Task description: List all the lines in these records that hold "documentclass".

[Records excerpted from a collection]
###
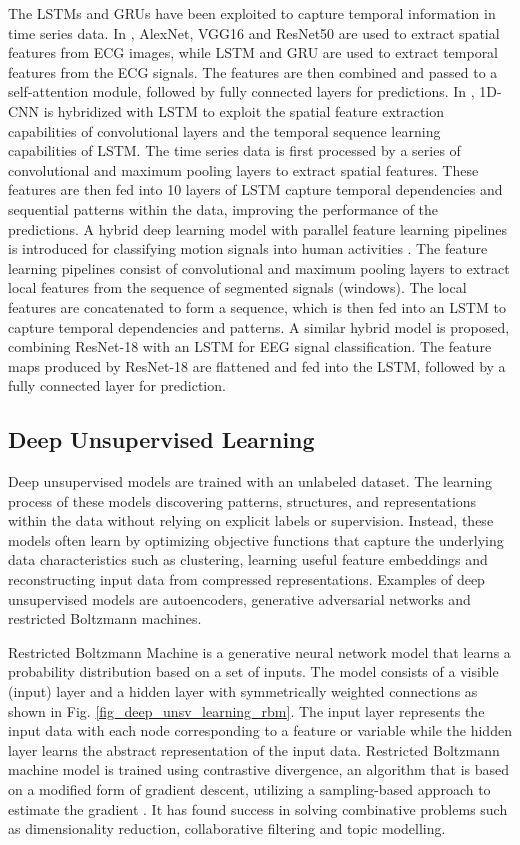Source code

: \documentclass[preprint,12pt]{elsarticle}
\begin{document}
The LSTMs and GRUs have been exploited to capture temporal information in time series data. In \citep{narotamo_deep_2024}, AlexNet, VGG16 and ResNet50 are used to extract spatial features from ECG images, while LSTM and GRU are used to extract temporal features from the ECG signals. The features are then combined and passed to a self-attention module, followed by fully connected layers for predictions. In \citep{zhang_heart_2024}, 1D-CNN is hybridized with LSTM to exploit the spatial feature extraction capabilities of convolutional layers and the temporal sequence learning capabilities of LSTM. The time series data is first processed by a series of convolutional and maximum pooling layers to extract spatial features. These features are then fed into 10 layers of LSTM capture temporal dependencies and sequential patterns within the data, improving the performance of the predictions. A hybrid deep learning model with parallel feature learning pipelines is introduced for classifying motion signals into human activities \citep{mohd_noor_deep_2022}. The feature learning pipelines consist of convolutional and maximum pooling layers to extract local features from the sequence of segmented signals (windows). The local features are concatenated to form a sequence, which is then fed into an LSTM to capture temporal dependencies and patterns. A similar hybrid model is proposed, combining ResNet-18 with an LSTM for EEG signal classification. The feature maps produced by ResNet-18 are flattened and fed into the LSTM, followed by a fully connected layer for prediction.

\subsection{Deep Unsupervised Learning}
Deep unsupervised models are trained with an unlabeled dataset. The learning process of these models discovering patterns, structures, and representations within the data without relying on explicit labels or supervision. Instead, these models often learn by optimizing objective functions that capture the underlying data characteristics such as clustering, learning useful feature embeddings and reconstructing input data from compressed representations. Examples of deep unsupervised models are autoencoders, generative adversarial networks and restricted Boltzmann machines.

Restricted Boltzmann Machine is a generative neural network model that learns a probability distribution based on a set of inputs. The model consists of a visible (input) layer and a hidden layer with symmetrically weighted connections as shown in Fig. \ref{fig_deep_unsv_learning_rbm}. The input layer represents the input data with each node corresponding to a feature or variable while the hidden layer learns the abstract representation of the input data. Restricted Boltzmann machine model is trained using contrastive divergence, an algorithm that is based on a modified form of gradient descent, utilizing a sampling-based approach to estimate the gradient \citep{hinton_practical_2012}. It has found success in solving combinative problems such as dimensionality reduction, collaborative filtering and topic modelling.
\end{document}
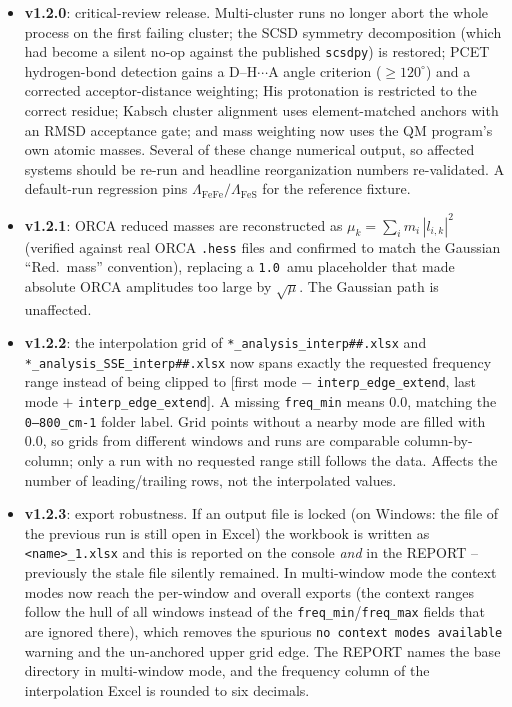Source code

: \documentclass[11pt,a4paper,twoside]{article}
\theoremstyle{remark}
\begin{document}
\begin{infobox}
\begin{itemize}
        Legacy TOML keys (\texttt{analyze\_ss}, \texttt{ss\_chain}) remain
        accepted for backward compatibility.
  \item \textbf{v1.2.0}: critical-review release. Multi-cluster runs no
        longer abort the whole process on the first failing cluster; the
        SCSD symmetry decomposition (which had become a silent no-op against
        the published \texttt{scsdpy}) is restored; PCET hydrogen-bond
        detection gains a D--H$\cdots$A angle criterion ($\geq 120^\circ$)
        and a corrected acceptor-distance weighting; His protonation is
        restricted to the correct residue; Kabsch cluster alignment uses
        element-matched anchors with an RMSD acceptance gate; and mass
        weighting now uses the QM program's own atomic masses. Several of
        these change numerical output, so affected systems should be re-run
        and headline reorganization numbers re-validated. A default-run
        regression pins $\Lambda_\text{FeFe}/\Lambda_\text{FeS}$ for the
        reference fixture.
  \item \textbf{v1.2.1}: ORCA reduced masses are reconstructed as
        $\mu_k = \sum_i m_i\,|l_{i,k}|^2$ (verified against real ORCA
        \texttt{.hess} files and confirmed to match the Gaussian ``Red.\
        mass'' convention), replacing a \texttt{1.0}~amu placeholder that
        made absolute ORCA amplitudes too large by $\sqrt{\mu}$. The
        Gaussian path is unaffected.
  \item \textbf{v1.2.2}: the interpolation grid of
        \texttt{*\_analysis\_interp\#\#.xlsx} and
        \texttt{*\_analysis\_SSE\_interp\#\#.xlsx} now spans exactly the
        requested frequency range instead of being clipped to
        [first mode $-$ \texttt{interp\_edge\_extend},
        last mode $+$ \texttt{interp\_edge\_extend}]. A missing
        \texttt{freq\_min} means $0.0$, matching the
        \texttt{0--800\_cm-1} folder label. Grid points without a nearby
        mode are filled with $0.0$, so grids from different windows and
        runs are comparable column-by-column; only a run with no
        requested range still follows the data. Affects the number of
        leading/trailing rows, not the interpolated values.
  \item \textbf{v1.2.3}: export robustness. If an output file is locked
        (on Windows: the file of the previous run is still open in Excel)
        the workbook is written as \texttt{<name>\_1.xlsx} and this is
        reported on the console \emph{and} in the REPORT -- previously the
        stale file silently remained. In multi-window mode the context
        modes now reach the per-window and overall exports (the context
        ranges follow the hull of all windows instead of the
        \texttt{freq\_min}/\texttt{freq\_max} fields that are ignored
        there), which removes the spurious \texttt{no context modes
        available} warning and the un-anchored upper grid edge. The REPORT
        names the base directory in multi-window mode, and the frequency
        column of the interpolation Excel is rounded to six decimals.
\end{itemize}
\end{infobox}
\end{document}
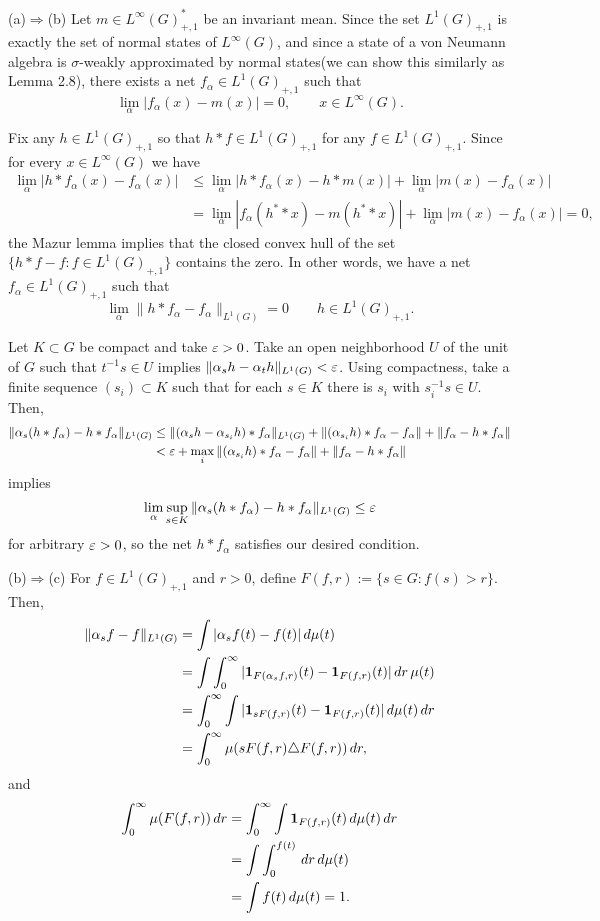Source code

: \documentclass{../../small}
\begin{document}
\begin{pf}
(a)$\Rightarrow$(b)
Let $m\in L^\infty(G)^*_{+,1}$ be an invariant mean.
Since the set $L^1(G)_{+,1}$ is exactly the set of normal states of $L^\infty(G)$, and since a state of a von Neumann algebra is $\sigma$-weakly approximated by normal states(we can show this similarly as Lemma 2.8), there exists a net $f_\alpha\in L^1(G)_{+,1}$ such that
\[\lim_\alpha|f_\alpha(x)-m(x)|=0,\qquad x\in L^\infty(G).\]

Fix any $h\in L^1(G)_{+,1}$ so that $h*f\in L^1(G)_{+,1}$ for any $f\in L^1(G)_{+,1}$.
Since for every $x\in L^\infty(G)$ we have
\begin{align*}
\lim_\alpha|h*f_\alpha(x)-f_\alpha(x)|
&\le\lim_\alpha|h*f_\alpha(x)-h*m(x)|+\lim_\alpha|m(x)-f_\alpha(x)|\\
&=\lim_\alpha|f_\alpha(h^**x)-m(h^**x)|+\lim_\alpha|m(x)-f_\alpha(x)|=0,
\end{align*}
the Mazur lemma implies that the closed convex hull of the set $\{h*f-f:f\in L^1(G)_{+,1}\}$ contains the zero.
In other words, we have a net $f_\alpha\in L^1(G)_{+,1}$ such that
\[\lim_\alpha\|h*f_\alpha-f_\alpha\|_{L^1(G)}=0\qquad h\in L^1(G)_{+,1}.\]

Let $K\subset G$ be compact and take $\varepsilon>0$.
Take an open neighborhood $U$ of the unit of $G$ such that $t^{-1}s\in U$ implies $\|\alpha_sh-\alpha_th\|_{L^1(G)}<\varepsilon$.
Using compactness, take a finite sequence $(s_i)\subset K$ such that for each $s\in K$ there is $s_i$ with $s_i^{-1}s\in U$.
Then,
\begin{align*}
\|\alpha_s(h*f_\alpha)-h*f_\alpha\|_{L^1(G)}
&\le\|(\alpha_sh-\alpha_{s_i}h)*f_\alpha\|_{L^1(G)}+\|(\alpha_{s_i}h)*f_\alpha-f_\alpha\|+\|f_\alpha-h*f_\alpha\|\\
&<\varepsilon+\max_i\|(\alpha_{s_i}h)*f_\alpha-f_\alpha\|+\|f_\alpha-h*f_\alpha\|
\end{align*}
implies
\[\lim_\alpha\sup_{s\in K}\|\alpha_s(h*f_\alpha)-h*f_\alpha\|_{L^1(G)}\le\varepsilon\]
for arbitrary $\varepsilon>0$, so the net $h*f_\alpha$ satisfies our desired condition.

(b)$\Rightarrow$(c)
For $f\in L^1(G)_{+,1}$ and $r>0$, define $F(f,r):=\{s\in G:f(s)>r\}$.
Then,
\begin{align*}
\|\alpha_sf-f\|_{L^1(G)}
&=\int|\alpha_sf(t)-f(t)|\,d\mu(t)\\
&=\int\int_0^\infty|\mathbf{1}_{F(\alpha_sf,r)}(t)-\mathbf{1}_{F(f,r)}(t)|\,dr\,\mu(t)\\
&=\int_0^\infty\int|\mathbf{1}_{sF(f,r)}(t)-\mathbf{1}_{F(f,r)}(t)|\,d\mu(t)\,dr\\
&=\int_0^\infty\mu(sF(f,r)\triangle F(f,r))\,dr,
\end{align*}
and
\begin{align*}
\int_0^\infty\mu(F(f,r))\,dr
&=\int_0^\infty\int\mathbf{1}_{F(f,r)}(t)\,d\mu(t)\,dr\\
&=\int\int_0^{f(t)}\,dr\,d\mu(t)\\
&=\int f(t)\,d\mu(t)=1.
\end{align*}


\end{pf}
\end{document}
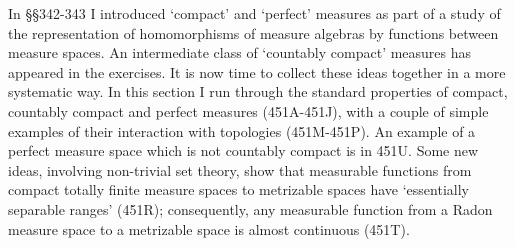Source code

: 
\def\undphi{\underline{\phi}\vthsp}

\def\chaptername{Perfect measures, disintegrations and processes}
\def\sectionname{Perfect, compact and countably compact measures}


In \S\S342-343 I introduced `compact' and `perfect' measures as part of
a study of the representation of homomorphisms of measure algebras by
functions between measure spaces.   An intermediate class of `countably
compact' measures has appeared in the exercises.   It is now time to collect these
ideas together in a more systematic way.   In this section I run through
the standard properties of compact, countably compact and perfect
measures (451A-451J), with a couple of simple examples of their
interaction with topologies (451M-451P).   An example of a
perfect measure space which is not countably compact is in 451U.   Some
new ideas, involving non-trivial set theory, show that measurable
functions from compact totally finite measure spaces to metrizable
spaces have `essentially separable ranges' (451R);  consequently, any
measurable function from a Radon measure space to a metrizable space is
almost continuous (451T).

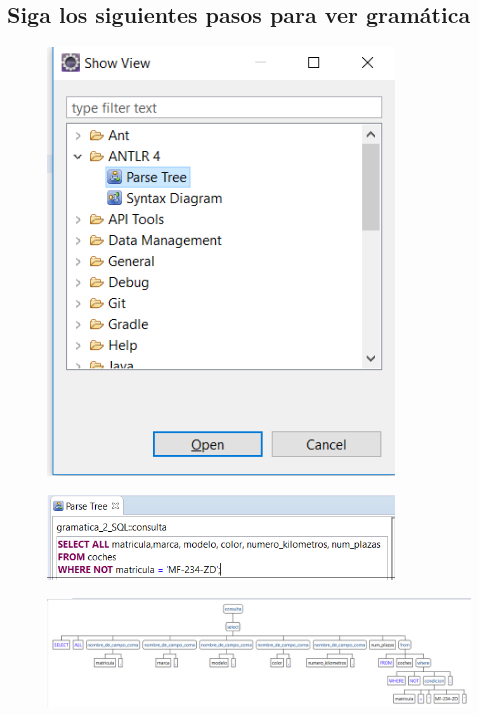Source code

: \documentclass[a4paper,openright,14pt]{report}
\begin{document}
\subsection{Siga los siguientes pasos para ver gram\'atica}
\begin{figure}[htb]
\begin{center}
\includegraphics[width=9.2cm]{imagen14}
\end{center}
\end{figure}
\begin{figure}[htb]
\begin{center}
\includegraphics[width=9.2cm]{imagen15}
\end{center}
\end{figure}
\newpage
\begin{figure}[htb]
\begin{center}
\includegraphics[width=15cm]{imagen16}
\end{center}
\end{figure}
\end{document}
###
Answer box:
: \documentclass[preprint,12pt]{elsarticle}
: \documentclass[11pt,a4paper,twoside]{article}
: \documentclass{../../small}
: \documentclass[a4paper,openright,14pt]{report}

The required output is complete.